I didn't mean to suggest that they had some revolutionary new unique way of handling service discovery or even that they were the first. I think maybe you misinterpreted or misunderstood my intentions.


It’s all good, I got what you meant :)

LDAP and Kerberos of all implementation are probably the most common use case for SRV records, most people probably don’t even know it. Real shame, in many ways I wish A/AAAA records weren’t even a thing for the vast majority of services (HTTP, I’m looking at you!)


I would love to see HTTP adopt SRV as well. Sadly the browser vendors think they're important enough that they can squat the address record all for themselves.


Last argument I heard in chrome bugtracker it was - doing additional dns lookup slowdown user experience, which is why they abandoned idea adding it

https://bugs.chromium.org/p/chromium/issues/detail?id=22423


That is what we call in Australia a "furphy". SRV records do not intrinsically require an additional lookup or round trip. Poor zone configurations may fare less well. But that is true of all poor DNS configuration. For sites that care about resolution speed, they already optimise as necessary, and they would for SRV as well.

Browsers do not own the A record and should never have been using it in the first place, so to continue squatting them and invent specious reasons for doing so is simple arrogance and assertion of unwarranted privilege.

Instead we have the multiple warts and misbehaviours of misusing the DNS for URL endpoint resolution.


Consul supports this out of the box.


And HAProxy supports Consul out of the box thanks to this new feature :)


Looks like both HAProxy and Nginx are going down the "pay for more advanced features" route:

https://www.haproxy.com/products/haproxy-enterprise-edition/

https://www.nginx.com/products/nginx/


What ? Are you kidding ? We're extremely open, we currently have 7 devs working full time for most of the stuff you'll have in 1.8, we provide all the sources with our packages (and some of our customers do their own builds), and all the stuff we add in the enterprise version is in fact a fine selection of stable enough features from the dev branch for people who need them right now without waiting for the next version to be released.

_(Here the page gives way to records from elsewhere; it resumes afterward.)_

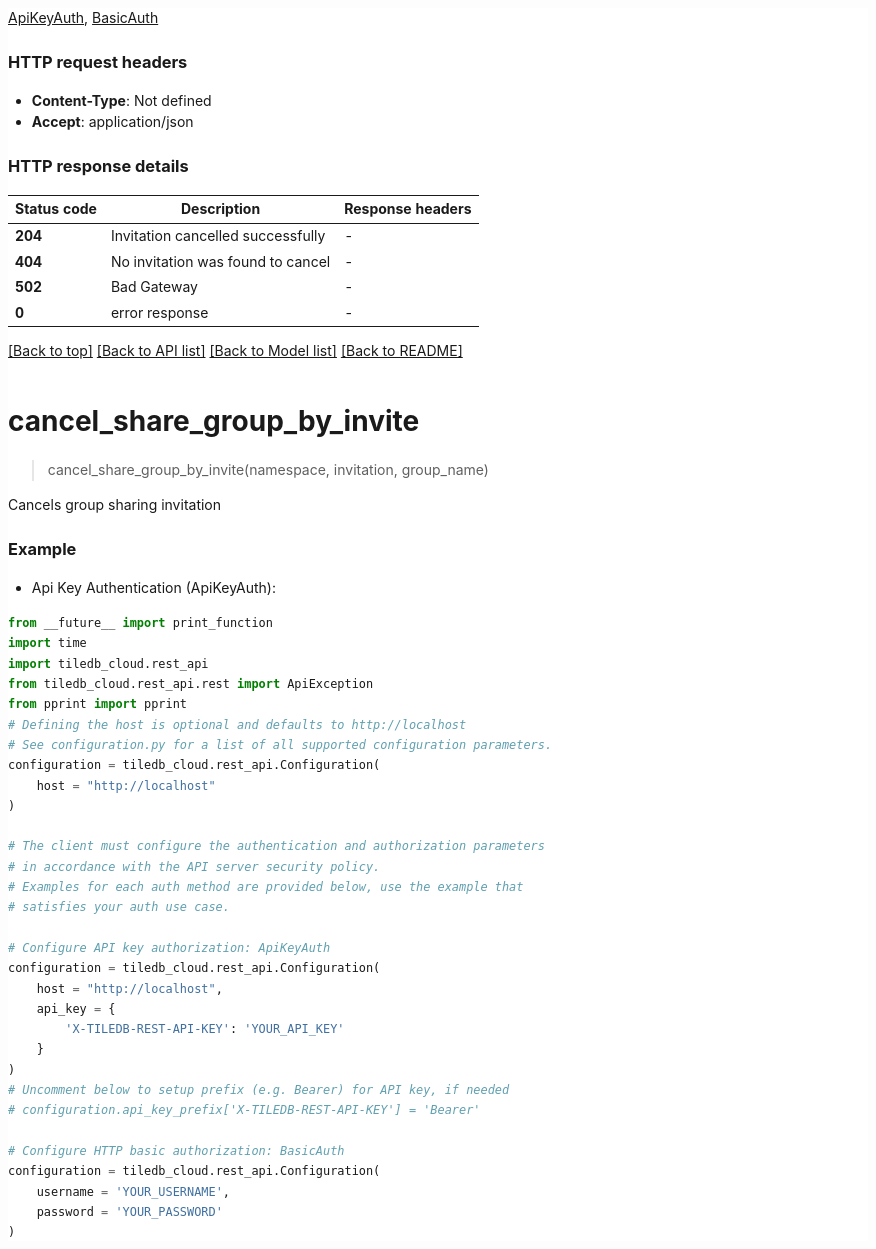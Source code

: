 [ApiKeyAuth](../README.md#ApiKeyAuth), [BasicAuth](../README.md#BasicAuth)

### HTTP request headers

- **Content-Type**: Not defined
- **Accept**: application/json

### HTTP response details

| Status code | Description                       | Response headers |
| ----------- | --------------------------------- | ---------------- |
| **204**     | Invitation cancelled successfully | -                |
| **404**     | No invitation was found to cancel | -                |
| **502**     | Bad Gateway                       | -                |
| **0**       | error response                    | -                |

[[Back to top]](#) [[Back to API list]](../README.md#documentation-for-api-endpoints) [[Back to Model list]](../README.md#documentation-for-models) [[Back to README]](../README.md)

# **cancel_share_group_by_invite**

> cancel_share_group_by_invite(namespace, invitation, group_name)

Cancels group sharing invitation

### Example

- Api Key Authentication (ApiKeyAuth):

```python
from __future__ import print_function
import time
import tiledb_cloud.rest_api
from tiledb_cloud.rest_api.rest import ApiException
from pprint import pprint
# Defining the host is optional and defaults to http://localhost
# See configuration.py for a list of all supported configuration parameters.
configuration = tiledb_cloud.rest_api.Configuration(
    host = "http://localhost"
)

# The client must configure the authentication and authorization parameters
# in accordance with the API server security policy.
# Examples for each auth method are provided below, use the example that
# satisfies your auth use case.

# Configure API key authorization: ApiKeyAuth
configuration = tiledb_cloud.rest_api.Configuration(
    host = "http://localhost",
    api_key = {
        'X-TILEDB-REST-API-KEY': 'YOUR_API_KEY'
    }
)
# Uncomment below to setup prefix (e.g. Bearer) for API key, if needed
# configuration.api_key_prefix['X-TILEDB-REST-API-KEY'] = 'Bearer'

# Configure HTTP basic authorization: BasicAuth
configuration = tiledb_cloud.rest_api.Configuration(
    username = 'YOUR_USERNAME',
    password = 'YOUR_PASSWORD'
)

```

When a customer asks for some specific feature we explain them that it first has to be in mainline so we can backport it and it gets a wider exposure to spot bugs. How can you be that insulting ? If it's a matter of unclear explanation on the web site, it's possible and then please report this to contact@ or something like this (I don't know the address). If it's just because you want to criticize without knowing, well, in this case I hope I'll never count you among our users!


It was an observation, not an insult. Many of us, myself included, are more than happy to pay for the software we use.

However, I would strongly consider hiring a mature developer relations manager. You're a fantastic developer, Willy, but you risk losing business by lashing out like this.


OK fine. But my business is not to sell products, it's to maintain haproxy the best load balancer. It's other people's task to present it as an eye candy thing that attracts and pleases customers. And obviously I give my opinion from both a user's and a developer's point of view.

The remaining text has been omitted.